By 9:15 a.m., floor brokers become very active. This is a time of intense conversations as brokers work out their opening trades for the day. Once the bell rings at 9:30 a.m., the people on the trading floor enter a frenzy. The client conversations captured with NICE VoIP Call Recording provide a means of confirming exactly what people asked for when the brokers execute fast trades.

The pace of action quiets quickly by 9:45 a.m. or 10 a.m. Computers using algorithms will handle most of the trades until the end of the day.

Midday Work Duties

Throughout the day, brokers continue to handle requests for information from clients. They may refer some questions to specialists or track down answers themselves. They also have conversations with their colleagues to discuss market activity and get ready for the close of the market.
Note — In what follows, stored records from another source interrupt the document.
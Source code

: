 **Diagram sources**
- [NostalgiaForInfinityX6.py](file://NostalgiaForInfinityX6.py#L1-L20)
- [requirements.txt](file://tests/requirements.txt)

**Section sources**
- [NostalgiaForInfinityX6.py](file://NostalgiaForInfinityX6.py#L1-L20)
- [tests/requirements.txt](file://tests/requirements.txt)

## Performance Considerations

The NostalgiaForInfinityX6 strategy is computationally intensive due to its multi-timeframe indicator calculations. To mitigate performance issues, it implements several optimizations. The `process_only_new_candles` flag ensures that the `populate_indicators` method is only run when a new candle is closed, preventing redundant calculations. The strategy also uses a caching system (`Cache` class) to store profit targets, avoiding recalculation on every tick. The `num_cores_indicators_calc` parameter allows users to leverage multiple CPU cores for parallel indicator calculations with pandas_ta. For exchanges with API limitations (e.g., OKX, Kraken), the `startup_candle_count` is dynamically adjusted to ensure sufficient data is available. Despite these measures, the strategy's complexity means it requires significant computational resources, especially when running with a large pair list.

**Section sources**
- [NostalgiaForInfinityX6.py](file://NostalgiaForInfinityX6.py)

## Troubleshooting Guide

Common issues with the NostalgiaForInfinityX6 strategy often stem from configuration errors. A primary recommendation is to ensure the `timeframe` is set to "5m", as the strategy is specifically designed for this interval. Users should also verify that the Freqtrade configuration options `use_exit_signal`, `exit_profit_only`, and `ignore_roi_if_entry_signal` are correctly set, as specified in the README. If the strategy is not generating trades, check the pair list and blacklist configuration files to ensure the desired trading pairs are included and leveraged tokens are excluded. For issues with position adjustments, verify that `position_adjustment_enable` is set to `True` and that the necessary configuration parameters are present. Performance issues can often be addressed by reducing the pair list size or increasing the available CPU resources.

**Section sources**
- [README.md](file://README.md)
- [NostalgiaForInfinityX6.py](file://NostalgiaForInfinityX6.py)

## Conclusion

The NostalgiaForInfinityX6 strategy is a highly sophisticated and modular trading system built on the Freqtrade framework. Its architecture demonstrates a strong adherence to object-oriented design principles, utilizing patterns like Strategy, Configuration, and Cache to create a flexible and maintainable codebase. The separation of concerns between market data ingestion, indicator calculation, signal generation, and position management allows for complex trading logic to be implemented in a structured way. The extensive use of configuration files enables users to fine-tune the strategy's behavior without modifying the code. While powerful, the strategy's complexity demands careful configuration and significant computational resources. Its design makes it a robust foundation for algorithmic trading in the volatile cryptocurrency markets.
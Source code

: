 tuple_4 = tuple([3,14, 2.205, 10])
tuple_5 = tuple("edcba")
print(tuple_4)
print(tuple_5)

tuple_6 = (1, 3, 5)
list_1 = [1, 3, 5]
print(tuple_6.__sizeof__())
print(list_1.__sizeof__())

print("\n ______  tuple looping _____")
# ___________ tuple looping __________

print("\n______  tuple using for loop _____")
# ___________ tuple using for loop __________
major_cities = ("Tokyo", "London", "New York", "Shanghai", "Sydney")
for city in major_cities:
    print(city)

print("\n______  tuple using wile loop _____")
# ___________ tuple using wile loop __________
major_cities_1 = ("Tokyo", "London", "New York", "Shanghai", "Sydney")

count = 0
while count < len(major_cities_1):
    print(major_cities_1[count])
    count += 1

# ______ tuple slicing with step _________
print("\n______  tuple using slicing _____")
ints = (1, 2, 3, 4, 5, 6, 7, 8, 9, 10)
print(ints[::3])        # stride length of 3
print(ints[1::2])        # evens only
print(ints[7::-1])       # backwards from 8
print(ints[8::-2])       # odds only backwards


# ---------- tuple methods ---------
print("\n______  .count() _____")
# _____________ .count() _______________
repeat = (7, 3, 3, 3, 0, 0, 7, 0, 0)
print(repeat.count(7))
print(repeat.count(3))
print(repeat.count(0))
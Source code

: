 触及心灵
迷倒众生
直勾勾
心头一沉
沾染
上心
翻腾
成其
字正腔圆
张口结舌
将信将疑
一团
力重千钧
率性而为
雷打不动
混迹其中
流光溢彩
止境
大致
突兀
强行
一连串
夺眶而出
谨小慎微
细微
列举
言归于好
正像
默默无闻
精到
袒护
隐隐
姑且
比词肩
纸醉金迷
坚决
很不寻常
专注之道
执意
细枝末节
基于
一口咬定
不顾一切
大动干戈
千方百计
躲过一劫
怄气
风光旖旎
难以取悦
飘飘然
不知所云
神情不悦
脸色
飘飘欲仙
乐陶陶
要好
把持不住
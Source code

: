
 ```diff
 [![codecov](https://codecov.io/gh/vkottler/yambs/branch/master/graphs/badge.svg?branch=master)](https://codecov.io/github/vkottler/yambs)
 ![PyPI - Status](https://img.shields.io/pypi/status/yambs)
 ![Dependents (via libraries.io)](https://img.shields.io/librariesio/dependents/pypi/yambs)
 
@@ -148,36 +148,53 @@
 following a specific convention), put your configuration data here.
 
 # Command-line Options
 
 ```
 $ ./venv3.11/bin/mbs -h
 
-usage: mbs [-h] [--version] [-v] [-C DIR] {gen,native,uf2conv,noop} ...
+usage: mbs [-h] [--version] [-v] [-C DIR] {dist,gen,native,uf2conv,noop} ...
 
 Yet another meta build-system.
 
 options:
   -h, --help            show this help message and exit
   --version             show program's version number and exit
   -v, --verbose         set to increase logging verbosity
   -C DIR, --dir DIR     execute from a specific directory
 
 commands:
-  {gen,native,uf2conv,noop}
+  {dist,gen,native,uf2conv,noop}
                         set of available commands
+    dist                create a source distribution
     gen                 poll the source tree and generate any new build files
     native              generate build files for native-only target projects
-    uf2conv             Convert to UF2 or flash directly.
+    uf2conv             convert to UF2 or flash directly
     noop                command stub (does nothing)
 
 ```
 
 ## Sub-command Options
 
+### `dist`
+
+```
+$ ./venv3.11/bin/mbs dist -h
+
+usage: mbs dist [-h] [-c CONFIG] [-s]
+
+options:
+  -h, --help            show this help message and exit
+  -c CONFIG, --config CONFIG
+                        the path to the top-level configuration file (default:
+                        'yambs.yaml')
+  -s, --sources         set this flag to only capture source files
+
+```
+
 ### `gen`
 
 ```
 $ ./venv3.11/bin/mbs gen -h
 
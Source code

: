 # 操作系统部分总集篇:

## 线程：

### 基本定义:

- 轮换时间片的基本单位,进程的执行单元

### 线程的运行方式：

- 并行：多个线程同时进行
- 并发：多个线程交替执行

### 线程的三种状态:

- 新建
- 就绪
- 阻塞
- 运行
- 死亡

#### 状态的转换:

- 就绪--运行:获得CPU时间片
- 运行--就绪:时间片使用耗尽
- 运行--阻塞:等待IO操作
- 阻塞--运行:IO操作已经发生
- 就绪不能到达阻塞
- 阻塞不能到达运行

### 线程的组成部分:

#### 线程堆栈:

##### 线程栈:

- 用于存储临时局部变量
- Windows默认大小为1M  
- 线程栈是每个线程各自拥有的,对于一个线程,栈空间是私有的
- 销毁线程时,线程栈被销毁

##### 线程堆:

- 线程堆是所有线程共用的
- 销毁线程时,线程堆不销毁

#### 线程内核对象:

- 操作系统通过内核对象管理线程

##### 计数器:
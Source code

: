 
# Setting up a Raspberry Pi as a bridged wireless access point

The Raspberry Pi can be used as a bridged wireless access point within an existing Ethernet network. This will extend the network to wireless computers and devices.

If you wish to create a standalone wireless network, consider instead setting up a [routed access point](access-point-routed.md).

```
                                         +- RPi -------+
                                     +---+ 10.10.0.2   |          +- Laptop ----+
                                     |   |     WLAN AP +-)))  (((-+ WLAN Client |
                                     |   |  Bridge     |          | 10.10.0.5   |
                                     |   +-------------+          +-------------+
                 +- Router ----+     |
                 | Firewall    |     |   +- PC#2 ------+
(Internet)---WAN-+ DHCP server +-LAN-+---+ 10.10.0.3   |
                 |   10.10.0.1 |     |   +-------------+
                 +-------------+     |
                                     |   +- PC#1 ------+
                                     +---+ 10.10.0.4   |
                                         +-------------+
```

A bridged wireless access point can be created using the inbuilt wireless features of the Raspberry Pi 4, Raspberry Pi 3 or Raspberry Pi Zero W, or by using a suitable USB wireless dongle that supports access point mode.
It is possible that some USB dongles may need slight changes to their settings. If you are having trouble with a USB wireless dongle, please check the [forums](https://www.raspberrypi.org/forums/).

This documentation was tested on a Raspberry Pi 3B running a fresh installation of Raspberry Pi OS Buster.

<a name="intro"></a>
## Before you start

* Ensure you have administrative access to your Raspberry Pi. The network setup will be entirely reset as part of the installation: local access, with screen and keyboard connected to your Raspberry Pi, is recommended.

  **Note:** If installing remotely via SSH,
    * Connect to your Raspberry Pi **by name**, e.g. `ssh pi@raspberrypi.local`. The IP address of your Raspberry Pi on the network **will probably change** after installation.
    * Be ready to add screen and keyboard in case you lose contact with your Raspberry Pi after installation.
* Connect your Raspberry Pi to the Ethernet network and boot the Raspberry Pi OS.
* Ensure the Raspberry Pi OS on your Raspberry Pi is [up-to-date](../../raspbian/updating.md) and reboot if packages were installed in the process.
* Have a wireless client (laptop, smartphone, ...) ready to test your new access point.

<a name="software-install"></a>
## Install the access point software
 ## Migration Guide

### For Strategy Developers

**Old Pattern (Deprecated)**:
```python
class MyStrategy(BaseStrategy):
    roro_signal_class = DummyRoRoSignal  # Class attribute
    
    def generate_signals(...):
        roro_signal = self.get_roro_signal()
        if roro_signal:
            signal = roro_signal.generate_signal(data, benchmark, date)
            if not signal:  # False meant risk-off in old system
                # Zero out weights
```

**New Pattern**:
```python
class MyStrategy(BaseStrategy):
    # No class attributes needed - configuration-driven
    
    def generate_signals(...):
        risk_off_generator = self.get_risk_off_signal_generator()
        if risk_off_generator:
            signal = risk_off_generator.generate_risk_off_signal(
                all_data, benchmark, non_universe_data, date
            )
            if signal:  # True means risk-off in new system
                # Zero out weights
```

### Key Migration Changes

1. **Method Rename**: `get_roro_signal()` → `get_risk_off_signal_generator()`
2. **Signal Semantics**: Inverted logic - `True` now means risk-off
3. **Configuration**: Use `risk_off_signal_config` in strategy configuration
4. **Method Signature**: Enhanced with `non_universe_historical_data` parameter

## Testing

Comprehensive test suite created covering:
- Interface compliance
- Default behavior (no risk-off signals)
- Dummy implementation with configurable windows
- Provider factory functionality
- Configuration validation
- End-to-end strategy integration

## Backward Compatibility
Another Rush Before The Closing Bell

A half-hour before the exchange closes at 4 p.m., clients will inundate brokers with calls. Clients want to know about the trading volumes and closing prices for specific stocks. Brokers frequently have to complete last-minute trades before the bell. Due to the urgency of some requests and the tight timeline, brokers depend on Nice Software to record what clients request so that they do not lose track of the details. Regulations also require financial firms to keep a record of trading conversations in case disputes arise in the future. A system that records and organizes call data with date and time stamps provides concrete evidence that can settle disagreements.